司祭の顔は、自然界には存在し得ないような紫色に変色した。「捕らえよ! この男は女神を侮辱した!」


聖騎士たちが飛びかかってくる中、サトリは視線すら上げなかった。彼はただ左へ一歩踏み出した。その動きはあまりに合理的で、まるでその場から消去され、三インチ隣に描き直されたかのようだった。聖騎士たちは互いに衝突し、重厚な鎧がひっくり返ったキッチンラックのような音を立てて崩れ落ちた。

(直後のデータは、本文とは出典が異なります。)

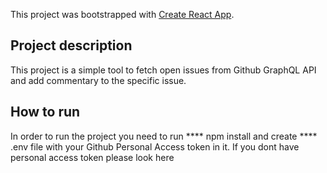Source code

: This project was bootstrapped with [Create React App](https://github.com/facebook/create-react-app).

## Project description

This project is a simple tool to fetch open issues from Github GraphQL API and add commentary to the specific issue.


## How to run

In order to run the project you need to run **** npm install and create **** .env file with your Github Personal Access token in it. If you dont have personal access token please look here [](https://help.github.com/en/articles/creating-a-personal-access-token-for-the-command-line)


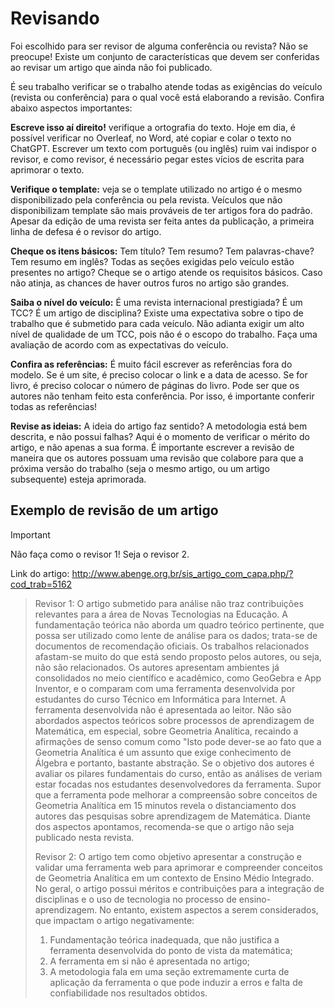 # Revisando

Foi escolhido para ser revisor de alguma conferência ou revista? Não se preocupe! Existe um conjunto de características
que devem ser conferidas ao revisar um artigo que ainda não foi publicado.

É seu trabalho verificar se o trabalho atende todas as exigências do veículo (revista ou conferência) para o qual você
está elaborando a revisão. Confira abaixo aspectos importantes:

**Escreve isso aí direito!** verifique a ortografia do texto. Hoje em dia, é possível verificar no Overleaf, no Word, até copiar e colar o texto no ChatGPT. Escrever um texto com português (ou inglês) ruim vai indispor o revisor, e como revisor, é necessário pegar estes vícios de escrita para aprimorar o texto. 

**Verifique o template:** veja se o template utilizado no artigo é o mesmo disponibilizado pela conferência ou pela revista. Veículos que não disponibilizam template são mais prováveis de ter artigos fora do padrão. Apesar da edição de uma revista ser feita antes da publicação, a primeira linha de defesa é o revisor do artigo.

**Cheque os itens básicos:** Tem título? Tem resumo? Tem palavras-chave? Tem resumo em inglês? Todas as seções exigidas pelo veículo estão presentes no artigo? Cheque se o artigo atende os requisitos básicos. Caso não atinja, as chances de haver outros furos no artigo são grandes.

**Saiba o nível do veículo:** É uma revista internacional prestigiada? É um TCC? É um artigo de disciplina? Existe uma expectativa sobre o tipo de trabalho que é submetido para cada veículo. Não adianta exigir um alto nível de qualidade de um TCC, pois não é o escopo do trabalho. Faça uma avaliação de acordo com as expectativas do veículo.

**Confira as referências:** É muito fácil escrever as referências fora do modelo. Se é um site, é preciso colocar o link e a data de acesso. Se for livro, é preciso colocar o número de páginas do livro. Pode ser que os autores não tenham feito esta conferência. Por isso, é importante conferir todas as referências!

**Revise as ideias:** A ideia do artigo faz sentido? A metodologia está bem descrita, e não possui falhas? Aqui é o momento de verificar o mérito do artigo, e não apenas a sua forma. É importante escrever a revisão de maneira que os autores possuam uma revisão que colabore para que a próxima versão do trabalho (seja o mesmo artigo, ou um artigo subsequente) esteja aprimorada.

## Exemplo de revisão de um artigo

> [!IMPORTANT]
> Não faça como o revisor 1! Seja o revisor 2.

Link do artigo: http://www.abenge.org.br/sis_artigo_com_capa.php/?cod_trab=5162

> Revisor 1:
> O artigo submetido para análise não traz contribuições relevantes para a área de Novas Tecnologias na Educação. A
> fundamentação teórica não aborda um quadro teórico pertinente, que possa ser utilizado como lente de análise para os
> dados; trata-se de documentos de recomendação oficiais. Os trabalhos relacionados afastam-se muito do que está sendo
> proposto pelos autores, ou seja, não são relacionados. Os autores apresentam ambientes já consolidados no meio
> científico e acadêmico, como GeoGebra e App Inventor, e o comparam com uma ferramenta desenvolvida por estudantes do
> curso Técnico em Informática para Internet. A ferramenta desenvolvida não é apresentada ao leitor. Não são abordados
> aspectos teóricos sobre processos de aprendizagem de Matemática, em especial, sobre Geometria Analítica, recaindo a
> afirmações de senso comum como "Isto pode dever-se ao fato que a Geometria Analítica é um assunto que exige conhecimento
> de Álgebra e portanto, bastante abstração. Se o objetivo dos autores é avaliar os pilares fundamentais do curso, então
> as análises de veriam estar focadas nos estudantes desenvolvedores da ferramenta. Supor que a ferramenta pode melhorar a
> compreensão sobre conceitos de Geometria Analítica em 15 minutos revela o distanciamento dos autores das pesquisas sobre
> aprendizagem de Matemática. Diante dos aspectos apontamos, recomenda-se que o artigo não seja publicado nesta revista.
>
> Revisor 2:
> O artigo tem como objetivo apresentar a construção e validar uma ferramenta web para aprimorar e compreender conceitos
> de Geometria Analítica em um contexto de Ensino Médio Integrado. No geral, o artigo possui méritos e contribuições para
> a integração de disciplinas e o uso de tecnologia no processo de ensino-aprendizagem. No entanto, existem aspectos a
> serem considerados, que impactam o artigo negativamente: 
> 1. Fundamentação teórica inadequada, que não justifica a ferramenta desenvolvida do ponto de vista da matemática; 
> 2. A ferramenta em si não é apresentada no artigo; 
> 3. A metodologia fala em uma seção extremamente curta de aplicação da ferramenta o que pode induzir a erros e falta de
> confiabilidade nos resultados obtidos.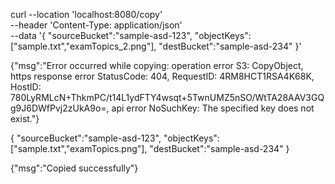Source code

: curl --location 'localhost:8080/copy' \
--header 'Content-Type: application/json' \
--data '{
    "sourceBucket":"sample-asd-123",
    "objectKeys":["sample.txt","examTopics_2.png"],
    "destBucket":"sample-asd-234"
}'


{"msg":"Error occurred while copying: operation error S3: CopyObject, https response error StatusCode: 404, RequestID: 4RM8HCT1RSA4K68K, HostID: 780LyRMLcN+ThkmPC/t14L1ydFTY4wsqt+5TwnUMZ5nSO/WtTA28AAV3GQg9J6DWfPvj2zUkA9o=, api error NoSuchKey: The specified key does not exist."}



{
    "sourceBucket":"sample-asd-123",
    "objectKeys":["sample.txt","examTopics.png"],
    "destBucket":"sample-asd-234"
}

{"msg":"Copied successfully"}
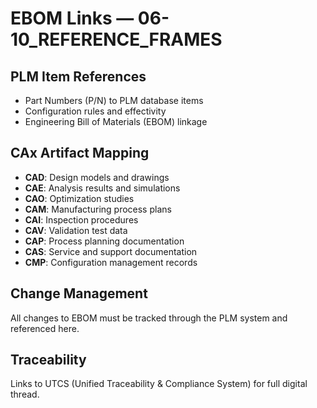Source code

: # EBOM Links — 06-10_REFERENCE_FRAMES

## PLM Item References
- Part Numbers (P/N) to PLM database items
- Configuration rules and effectivity
- Engineering Bill of Materials (EBOM) linkage

## CAx Artifact Mapping
- **CAD**: Design models and drawings
- **CAE**: Analysis results and simulations
- **CAO**: Optimization studies
- **CAM**: Manufacturing process plans
- **CAI**: Inspection procedures
- **CAV**: Validation test data
- **CAP**: Process planning documentation
- **CAS**: Service and support documentation
- **CMP**: Configuration management records

## Change Management
All changes to EBOM must be tracked through the PLM system and referenced here.

## Traceability
Links to UTCS (Unified Traceability & Compliance System) for full digital thread.
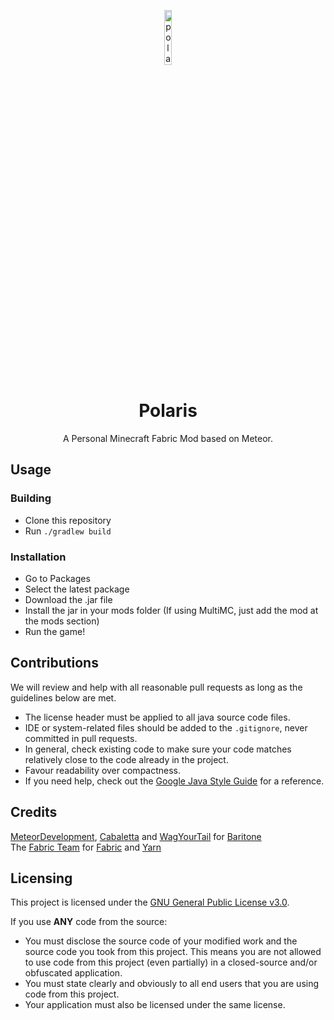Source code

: 
<p align="center">
<img src="https://i.imgur.com/rdfVdeg.png" alt="polaris-client-logo" width="15%"/>
</p>

<h1 align="center">Polaris</h1>
<p align="center">A Personal Minecraft Fabric Mod based on Meteor.</p>

## Usage

### Building
- Clone this repository
- Run `./gradlew build`

### Installation
- Go to Packages
- Select the latest package
- Download the .jar file
- Install the jar in your mods folder (If using MultiMC, just add the mod at the mods section)
- Run the game!

## Contributions
We will review and help with all reasonable pull requests as long as the guidelines below are met.

- The license header must be applied to all java source code files.
- IDE or system-related files should be added to the `.gitignore`, never committed in pull requests.
- In general, check existing code to make sure your code matches relatively close to the code already in the project.
- Favour readability over compactness.
- If you need help, check out the [Google Java Style Guide](https://google.github.io/styleguide/javaguide.html) for a reference.

## Credits
[MeteorDevelopment](https://github.com/MeteorDevelopment), [Cabaletta](https://github.com/cabaletta) and [WagYourTail](https://github.com/wagyourtail) for [Baritone](https://github.com/cabaletta/baritone)  
The [Fabric Team](https://github.com/FabricMC) for [Fabric](https://github.com/FabricMC/fabric-loader) and [Yarn](https://github.com/FabricMC/yarn)

## Licensing
This project is licensed under the [GNU General Public License v3.0](https://www.gnu.org/licenses/gpl-3.0.en.html). 

If you use **ANY** code from the source:
- You must disclose the source code of your modified work and the source code you took from this project. This means you are not allowed to use code from this project (even partially) in a closed-source and/or obfuscated application.
- You must state clearly and obviously to all end users that you are using code from this project.
- Your application must also be licensed under the same license.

「乱闘に割く時間はない」サトリの声が一オクターブ低くなり、噴水の水面に完璧な同心円の波紋を広げた。「一煎目を淹れるのに最適な温度が迫っている。私を遅らせれば、薬罐の中の酸素濃度が下がる。そうなれば……私は『不愉快』になるぞ」


虚無から見守るシャドウ・オブザーバーは、もはや床をのたうち回っていた。


「教会の聖遺物を『石ころ』呼ばわりしやがった!」オブザーバーは高笑いした。「ハーブティーの喉越しを良くしたいがために、宗教をまるごと解体してやがる!」


呆然とする司祭の横を、サトリは下駄の音を規則正しく響かせながら通り過ぎた。


(次は)サトリは考えた。(魔法の『匂い』がしない熱源を探さねば。いっそ薬罐の周囲の空気を摩擦熱で熱するか。それが一番確実だろう)


ラヴィラント王国は、ようやく理解し始めていた。「侍の特異点」は、自分たちが制御できる英雄などではない。彼は、ただ美味い茶を淹れられるかどうかで文明全体を裁定する、一種の天災なのだということを。